:: Material shown ::
»»
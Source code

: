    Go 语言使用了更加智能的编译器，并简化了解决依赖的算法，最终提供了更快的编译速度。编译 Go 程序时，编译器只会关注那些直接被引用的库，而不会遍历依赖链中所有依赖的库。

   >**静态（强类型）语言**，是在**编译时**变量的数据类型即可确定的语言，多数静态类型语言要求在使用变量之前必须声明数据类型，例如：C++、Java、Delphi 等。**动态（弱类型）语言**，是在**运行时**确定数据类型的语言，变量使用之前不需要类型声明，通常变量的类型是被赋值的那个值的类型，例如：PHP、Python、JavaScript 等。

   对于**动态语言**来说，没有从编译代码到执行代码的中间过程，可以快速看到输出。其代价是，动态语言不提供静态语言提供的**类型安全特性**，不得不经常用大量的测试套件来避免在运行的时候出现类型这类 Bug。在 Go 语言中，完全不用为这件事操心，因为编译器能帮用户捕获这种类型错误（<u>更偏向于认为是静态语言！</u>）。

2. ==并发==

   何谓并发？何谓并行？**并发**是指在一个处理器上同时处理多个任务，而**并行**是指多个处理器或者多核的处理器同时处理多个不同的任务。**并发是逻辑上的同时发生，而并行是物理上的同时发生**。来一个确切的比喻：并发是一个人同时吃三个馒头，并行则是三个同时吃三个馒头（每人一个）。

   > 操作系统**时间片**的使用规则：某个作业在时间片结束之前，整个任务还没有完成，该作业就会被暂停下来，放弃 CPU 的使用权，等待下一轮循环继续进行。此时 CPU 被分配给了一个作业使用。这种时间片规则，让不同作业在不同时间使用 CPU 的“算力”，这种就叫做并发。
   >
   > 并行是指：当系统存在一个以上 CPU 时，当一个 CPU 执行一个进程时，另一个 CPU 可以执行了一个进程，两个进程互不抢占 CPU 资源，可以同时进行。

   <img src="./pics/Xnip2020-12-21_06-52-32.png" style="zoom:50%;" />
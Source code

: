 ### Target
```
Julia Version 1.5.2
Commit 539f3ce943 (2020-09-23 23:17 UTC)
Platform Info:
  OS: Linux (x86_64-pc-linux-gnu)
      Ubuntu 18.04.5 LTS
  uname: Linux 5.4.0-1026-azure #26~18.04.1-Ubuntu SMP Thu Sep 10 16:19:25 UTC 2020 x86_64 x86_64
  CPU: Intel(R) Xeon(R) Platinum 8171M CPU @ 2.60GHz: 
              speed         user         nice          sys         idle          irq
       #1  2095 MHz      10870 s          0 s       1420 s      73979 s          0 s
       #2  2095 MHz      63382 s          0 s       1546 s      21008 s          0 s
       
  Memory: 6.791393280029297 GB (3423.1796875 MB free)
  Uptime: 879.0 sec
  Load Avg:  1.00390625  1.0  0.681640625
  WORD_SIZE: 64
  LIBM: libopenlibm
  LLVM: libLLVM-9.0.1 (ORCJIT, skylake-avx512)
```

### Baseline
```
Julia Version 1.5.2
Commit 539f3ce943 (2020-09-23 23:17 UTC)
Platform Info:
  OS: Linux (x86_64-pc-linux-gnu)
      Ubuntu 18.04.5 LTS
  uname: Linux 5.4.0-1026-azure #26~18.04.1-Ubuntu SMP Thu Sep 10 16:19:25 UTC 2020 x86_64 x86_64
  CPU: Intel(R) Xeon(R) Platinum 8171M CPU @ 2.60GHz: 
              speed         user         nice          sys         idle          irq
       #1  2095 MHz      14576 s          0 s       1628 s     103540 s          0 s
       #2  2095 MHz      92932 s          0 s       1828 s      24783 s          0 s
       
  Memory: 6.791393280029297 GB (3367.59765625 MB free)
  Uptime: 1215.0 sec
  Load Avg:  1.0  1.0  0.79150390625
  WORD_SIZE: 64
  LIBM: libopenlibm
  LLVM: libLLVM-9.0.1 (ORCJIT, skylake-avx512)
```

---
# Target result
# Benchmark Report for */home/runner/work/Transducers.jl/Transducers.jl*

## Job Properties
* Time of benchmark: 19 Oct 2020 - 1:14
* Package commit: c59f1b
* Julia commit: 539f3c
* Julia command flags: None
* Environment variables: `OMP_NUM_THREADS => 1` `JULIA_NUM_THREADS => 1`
««
:: Directions for this task ::
From the entries, copy every line in which the string "free" can be found.

:: Answer for the task ::
  Memory: 6.791393280029297 GB (3423.1796875 MB free)
  Memory: 6.791393280029297 GB (3367.59765625 MB free)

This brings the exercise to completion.